Incorrect, out-of-date or duplicate data falsifies important key figures
CPM is focused on the key figures (Key Performance Indicators/KPI) of the company. They represent the quantitative performance of a department or the entire company and form the basis for the permanent monitoring, analysis and optimization of the business processes. In contrast to Business Intelligence, other dimensions such as customer satisfaction, the value of trademarks and patents or the motivation of employees play a role in CPM and not just financial indicators and throughput times. Since countless IT systems from different departments have to supply data here, incorrect, out-of-date or duplicate data can have a devastating effect on the precision and reliability of the evaluations.

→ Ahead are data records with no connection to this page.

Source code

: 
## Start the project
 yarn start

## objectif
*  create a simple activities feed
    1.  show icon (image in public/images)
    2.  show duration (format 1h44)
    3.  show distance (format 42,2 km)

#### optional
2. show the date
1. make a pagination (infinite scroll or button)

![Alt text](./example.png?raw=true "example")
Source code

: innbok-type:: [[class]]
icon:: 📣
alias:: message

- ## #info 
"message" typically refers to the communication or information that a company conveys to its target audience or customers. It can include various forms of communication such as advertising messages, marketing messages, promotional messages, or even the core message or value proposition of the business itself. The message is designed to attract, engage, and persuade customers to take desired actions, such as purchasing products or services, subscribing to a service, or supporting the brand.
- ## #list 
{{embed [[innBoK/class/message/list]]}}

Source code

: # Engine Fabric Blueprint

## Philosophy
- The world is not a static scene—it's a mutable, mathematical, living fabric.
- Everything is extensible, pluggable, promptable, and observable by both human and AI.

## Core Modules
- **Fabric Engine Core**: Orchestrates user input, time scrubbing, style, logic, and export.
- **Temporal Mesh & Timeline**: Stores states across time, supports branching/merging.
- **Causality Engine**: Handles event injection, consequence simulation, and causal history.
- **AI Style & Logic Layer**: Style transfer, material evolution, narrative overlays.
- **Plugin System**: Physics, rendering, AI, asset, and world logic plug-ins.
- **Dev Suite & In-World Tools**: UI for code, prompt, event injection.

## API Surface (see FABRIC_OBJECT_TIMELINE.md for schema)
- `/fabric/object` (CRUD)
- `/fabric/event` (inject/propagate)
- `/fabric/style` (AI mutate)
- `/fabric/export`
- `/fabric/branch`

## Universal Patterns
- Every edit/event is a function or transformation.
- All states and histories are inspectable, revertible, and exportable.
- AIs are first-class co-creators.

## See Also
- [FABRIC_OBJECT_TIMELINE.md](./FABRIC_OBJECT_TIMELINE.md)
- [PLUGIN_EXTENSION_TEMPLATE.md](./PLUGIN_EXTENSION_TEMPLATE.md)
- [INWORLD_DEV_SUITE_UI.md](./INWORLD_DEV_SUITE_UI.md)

Inaccurate performance indicators lead to incorrect decisions
If your performance indicators are based on poor data quality in the Data Warehouse, incorrect results may be obtained when your planning targets are matched against the current company performance. This may mean that you incorrectly assess the performance of individual departments, business processes or the entire company and carry out the requisite optimization of operative or strategic activities too late or not at all. In this case, your forecasts may be wrong and you quickly fall behind the competition. Risk management is also affected if you incorrectly assess current weak points, which can also cause difficulties in adhering to compliance regulations. No confidence in CPM – less efficiency in corporate planning
If the CPM system does not meet the expectations of the decision-makers as a result of poor data quality and imprecise evaluations, the excellent opportunities offered by CPM may no longer be used consistently. Bad planning and bad forecasts are the inevitable result here, since decisions are not made on the basis of key indicator analyses, but on the basis of inadequate information or even a gut feeling.
Manual data cleansing delays decisions and increases costs
If the data required for the analysis is incomplete, incorrect and inconsistent in the Data Warehouse, it has to be manually compiled, evaluated and prepared in reports. This prevents it from being matched quickly against planning targets and delays urgent adjustments of critical business processes. And you spend a great deal of money on IT resources which you could use e.g. for business-critical IT projects.